К началу 1919 года стало ясно даже оптимистам: ситуация изменилась радикально, и это соответствует политике большевистского правительства. Что и констатировал А. М. Эфрос, опираясь на опыт литературного и театрального критика. Его статья «О книгах», печатавшаяся в первом и втором номерах чудом уцелевшего частного журнала «Москва», содержала описание не вполне еще сложившейся советской издательской модели[154].

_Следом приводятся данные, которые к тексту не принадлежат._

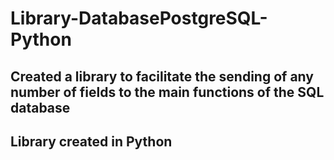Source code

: # Library-DatabasePostgreSQL-Python

## Created a library to facilitate the sending of any number of fields to the main functions of the SQL database

## Library created in Python


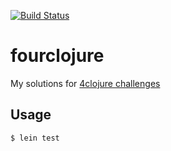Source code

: [![Build Status](https://travis-ci.org/riksa/fourclojure.svg?branch=master)](https://travis-ci.org/riksa/fourclojure)

# fourclojure

My solutions for [4clojure challenges](http://www.4clojure.com/problems)

## Usage


    $ lein test

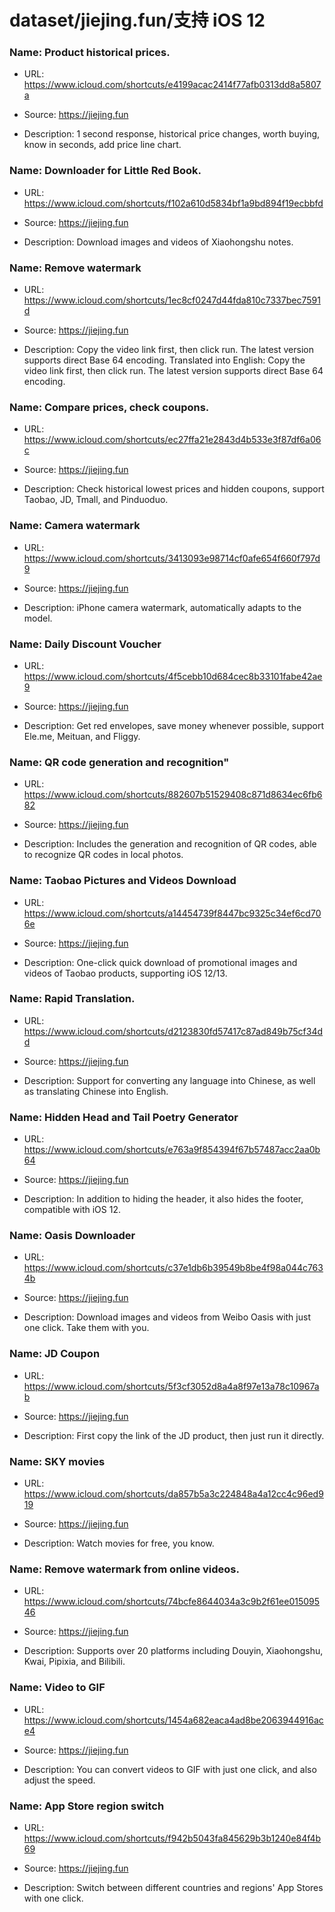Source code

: # dataset/jiejing.fun/支持 iOS 12

### Name: Product historical prices.

- URL: https://www.icloud.com/shortcuts/e4199acac2414f77afb0313dd8a5807a

- Source: https://jiejing.fun

- Description: 1 second response, historical price changes, worth buying, know in seconds, add price line chart.

### Name: Downloader for Little Red Book.

- URL: https://www.icloud.com/shortcuts/f102a610d5834bf1a9bd894f19ecbbfd

- Source: https://jiejing.fun

- Description: Download images and videos of Xiaohongshu notes.

### Name: Remove watermark

- URL: https://www.icloud.com/shortcuts/1ec8cf0247d44fda810c7337bec7591d

- Source: https://jiejing.fun

- Description: Copy the video link first, then click run. The latest version supports direct Base 64 encoding.
Translated into English: Copy the video link first, then click run. The latest version supports direct Base 64 encoding.

### Name: Compare prices, check coupons.

- URL: https://www.icloud.com/shortcuts/ec27ffa21e2843d4b533e3f87df6a06c

- Source: https://jiejing.fun

- Description: Check historical lowest prices and hidden coupons, support Taobao, JD, Tmall, and Pinduoduo.

### Name: Camera watermark

- URL: https://www.icloud.com/shortcuts/3413093e98714cf0afe654f660f797d9

- Source: https://jiejing.fun

- Description: iPhone camera watermark, automatically adapts to the model.

### Name: Daily Discount Voucher

- URL: https://www.icloud.com/shortcuts/4f5cebb10d684cec8b33101fabe42ae9

- Source: https://jiejing.fun

- Description: Get red envelopes, save money whenever possible, support Ele.me, Meituan, and Fliggy.

### Name: QR code generation and recognition"

- URL: https://www.icloud.com/shortcuts/882607b51529408c871d8634ec6fb682

- Source: https://jiejing.fun

- Description: Includes the generation and recognition of QR codes, able to recognize QR codes in local photos.

### Name: Taobao Pictures and Videos Download

- URL: https://www.icloud.com/shortcuts/a14454739f8447bc9325c34ef6cd706e

- Source: https://jiejing.fun

- Description: One-click quick download of promotional images and videos of Taobao products, supporting iOS 12/13.

### Name: Rapid Translation.

- URL: https://www.icloud.com/shortcuts/d2123830fd57417c87ad849b75cf34dd

- Source: https://jiejing.fun

- Description: Support for converting any language into Chinese, as well as translating Chinese into English.

### Name: Hidden Head and Tail Poetry Generator

- URL: https://www.icloud.com/shortcuts/e763a9f854394f67b57487acc2aa0b64

- Source: https://jiejing.fun

- Description: In addition to hiding the header, it also hides the footer, compatible with iOS 12.

### Name: Oasis Downloader

- URL: https://www.icloud.com/shortcuts/c37e1db6b39549b8be4f98a044c7634b

- Source: https://jiejing.fun

- Description: Download images and videos from Weibo Oasis with just one click. Take them with you.

### Name: JD Coupon

- URL: https://www.icloud.com/shortcuts/5f3cf3052d8a4a8f97e13a78c10967ab

- Source: https://jiejing.fun

- Description: First copy the link of the JD product, then just run it directly.

### Name: SKY movies

- URL: https://www.icloud.com/shortcuts/da857b5a3c224848a4a12cc4c96ed919

- Source: https://jiejing.fun

- Description: Watch movies for free, you know.

### Name: Remove watermark from online videos.

- URL: https://www.icloud.com/shortcuts/74bcfe8644034a3c9b2f61ee01509546

- Source: https://jiejing.fun

- Description: Supports over 20 platforms including Douyin, Xiaohongshu, Kwai, Pipixia, and Bilibili.

### Name: Video to GIF

- URL: https://www.icloud.com/shortcuts/1454a682eaca4ad8be2063944916ace4

- Source: https://jiejing.fun

- Description: You can convert videos to GIF with just one click, and also adjust the speed.

### Name: App Store region switch

- URL: https://www.icloud.com/shortcuts/f942b5043fa845629b3b1240e84f4b69

- Source: https://jiejing.fun

- Description: Switch between different countries and regions' App Stores with one click.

По словам Эфроса, книжный рынок стал качественно иным. Ни автор, ни издатель уже не были самостоятельны: «Прежняя книга, свободная и частная, созданная свободным писателем и оттиснутая свободным издателем и ищущая свободного читателя – снята ныне с российского прилавка. На смену ей власть гонит новую книгу – книгу огосударствленную, отпечатанную в огосударствленных типографиях, сложенную в огосударствленных книжных складах, почти принудительно продиктованную огосударствленному автору программами государственных органов искусства».
Читатель, по словам Эфроса, тоже стал иным. «Огосударствленным». Значит, его мнение государству более не мешало. И «огосударствленную» книгу «огосударствленному» читателю могли буквально навязывать и школы, и профессиональные союзы, и прочие организации подобного рода.